Exercise instructions.
Show all lines below holding the string "formações".

Pictures paired with source code:
•••

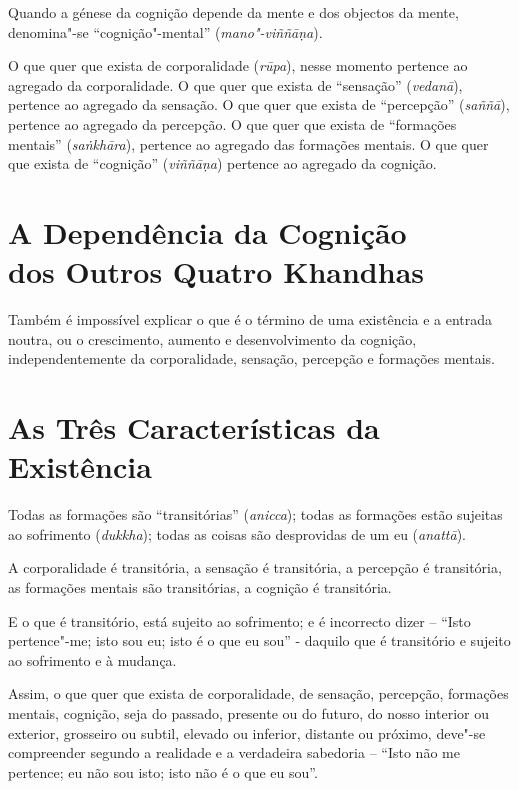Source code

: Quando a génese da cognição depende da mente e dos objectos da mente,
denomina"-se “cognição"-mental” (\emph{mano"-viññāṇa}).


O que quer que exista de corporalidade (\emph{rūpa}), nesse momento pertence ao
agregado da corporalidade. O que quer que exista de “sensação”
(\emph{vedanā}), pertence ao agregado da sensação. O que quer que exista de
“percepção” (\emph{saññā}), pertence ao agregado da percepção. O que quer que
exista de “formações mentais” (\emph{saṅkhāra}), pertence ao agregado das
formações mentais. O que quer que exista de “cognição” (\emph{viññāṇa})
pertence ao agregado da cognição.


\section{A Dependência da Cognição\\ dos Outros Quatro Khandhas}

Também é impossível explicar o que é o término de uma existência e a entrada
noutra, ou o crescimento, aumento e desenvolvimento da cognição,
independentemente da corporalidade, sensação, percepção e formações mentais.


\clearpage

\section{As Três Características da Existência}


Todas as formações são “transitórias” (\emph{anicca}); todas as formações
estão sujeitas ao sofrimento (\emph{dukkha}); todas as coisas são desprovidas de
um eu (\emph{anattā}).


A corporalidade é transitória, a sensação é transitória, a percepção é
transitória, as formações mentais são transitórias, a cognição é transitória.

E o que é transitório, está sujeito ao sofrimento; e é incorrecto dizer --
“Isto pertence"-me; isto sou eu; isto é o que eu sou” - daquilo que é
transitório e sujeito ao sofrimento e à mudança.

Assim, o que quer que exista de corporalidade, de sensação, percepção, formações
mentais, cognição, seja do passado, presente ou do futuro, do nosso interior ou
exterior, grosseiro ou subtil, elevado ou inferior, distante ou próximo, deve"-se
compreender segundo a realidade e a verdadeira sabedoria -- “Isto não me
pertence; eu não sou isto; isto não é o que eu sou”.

•••

Answer space.
exista de “formações mentais” (\emph{saṅkhāra}), pertence ao agregado das
formações mentais. O que quer que exista de “cognição” (\emph{viññāṇa})
independentemente da corporalidade, sensação, percepção e formações mentais.
Todas as formações são “transitórias” (\emph{anicca}); todas as formações
transitória, as formações mentais são transitórias, a cognição é transitória.
Assim, o que quer que exista de corporalidade, de sensação, percepção, formações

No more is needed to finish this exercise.